Name and age: Debrah Vanchura, 42

Company name and description: Epicure, an upscale catering and take-out food ranging from sandwiches to home meal replacement entrees

Starting point: Epicure opened in November 1997 with a $150,000 SBA guaranteed loan.

2000 sales projections: $300,000

Staff: Epicure has four other employees: a full-time assistant manager, a 35-hour-per-week kitchen assistant and two part-time chefs.

The story: Vanchura had been cooking for clients in her own kitchen as a personal chef for about three years under the name Helping Hands in the Kitchen, an adjunct to her husband's upscale residential cleaning service. She knew she was in a gray area concerning the health department and, to really grow, she'd have to hire people and move into a commercial facility. "We thought, if we invest in building a kitchen, we might as well make it a retail space and maximize [it]," Vanchura says. With the change in venue came a change in name, and Epicure was born. Along with a state-of-the-art commercial kitchen, the shop has indoor seating for 12 and outdoor tables in the summer.

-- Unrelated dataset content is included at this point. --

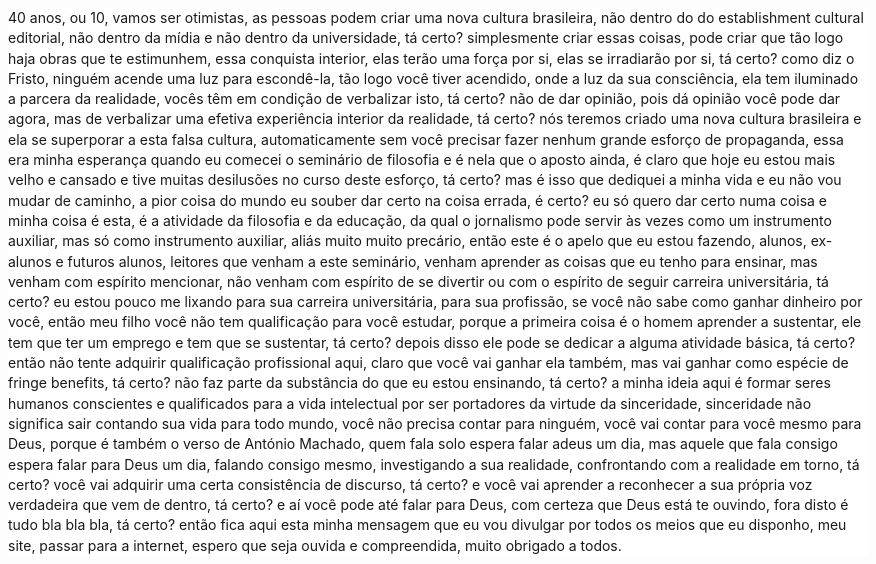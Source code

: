 40 anos, ou 10, vamos ser otimistas, as pessoas podem criar uma nova cultura brasileira, não dentro do do establishment cultural editorial, não dentro da mídia e não dentro da universidade, tá certo? simplesmente criar essas coisas, pode criar que tão logo haja obras que te estimunhem, essa conquista interior, elas terão uma força por si, elas se irradiarão por si, tá certo? como diz o Fristo, ninguém acende uma luz para escondê-la, tão logo você tiver acendido, onde a luz da sua consciência, ela tem iluminado a parcera da realidade, vocês têm em condição de verbalizar isto, tá certo? não de dar opinião, pois dá opinião você pode dar agora, mas de verbalizar uma efetiva experiência interior da realidade, tá certo? nós teremos criado uma nova cultura brasileira e ela se superporar a esta falsa cultura, automaticamente sem você precisar fazer nenhum grande esforço de propaganda, essa era minha esperança quando eu comecei o seminário de filosofia e é nela que o aposto ainda, é claro que hoje eu estou mais velho e cansado e tive muitas desilusões no curso deste esforço, tá certo? mas é isso que dediquei a minha vida e eu não vou mudar de caminho, a pior coisa do mundo eu souber dar certo na coisa errada, é certo? eu só quero dar certo numa coisa e minha coisa é esta, é a atividade da filosofia e da educação, da qual o jornalismo pode servir às vezes como um instrumento auxiliar, mas só como instrumento auxiliar, aliás muito muito precário, então este é o apelo que eu estou fazendo, alunos, ex-alunos e futuros alunos, leitores que venham a este seminário, venham aprender as coisas que eu tenho para ensinar, mas venham com espírito mencionar, não venham com espírito de se divertir ou com o espírito de seguir carreira universitária, tá certo? eu estou pouco me lixando para sua carreira universitária, para sua profissão, se você não sabe como ganhar dinheiro por você, então meu filho você não tem qualificação para você estudar, porque a primeira coisa é o homem aprender a sustentar, ele tem que ter um emprego e tem que se sustentar, tá certo? depois disso ele pode se dedicar a alguma atividade básica, tá certo? então não tente adquirir qualificação profissional aqui, claro que você vai ganhar ela também, mas vai ganhar como espécie de fringe benefits, tá certo? não faz parte da substância do que eu estou ensinando, tá certo? a minha ideia aqui é formar seres humanos conscientes e qualificados para a vida intelectual por ser portadores da virtude da sinceridade, sinceridade não significa sair contando sua vida para todo mundo, você não precisa contar para ninguém, você vai contar para você mesmo para Deus, porque é também o verso de António Machado, quem fala solo espera falar adeus um dia, mas aquele que fala consigo espera falar para Deus um dia, falando consigo mesmo, investigando a sua realidade, confrontando com a realidade em torno, tá certo? você vai adquirir uma certa consistência de discurso, tá certo? e você vai aprender a reconhecer a sua própria voz verdadeira que vem de dentro, tá certo? e aí você pode até falar para Deus, com certeza que Deus está te ouvindo, fora disto é tudo bla bla bla, tá certo? então fica aqui esta minha mensagem que eu vou divulgar por todos os meios que eu disponho, meu site, passar para a internet, espero que seja ouvida e compreendida, muito obrigado a todos.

The surprise: Because Vanchura's early business had been built on home meal replacements, she expected her retail location to grow in the same vein. She was wrong. "I thought that would be 70 percent of my business, but it's more like 25 percent," she says. The remaining three-fourths is split between walk-in and corporate business. She has a steady lunch clientele, and regularly delivers lunches and dinners to companies in the downtown Portland area.

The strategy: "I have to let the business tell me what to do," Vanchura says. "When I first did my business plan, my sales were projected on delivered and carry-out home meal replacement entrees. That's not the way it's turning out." So, she's focusing on the corporate business and looking for ways to build that market. "If I'd stuck with my original plan, I don't think I'd be in business right now."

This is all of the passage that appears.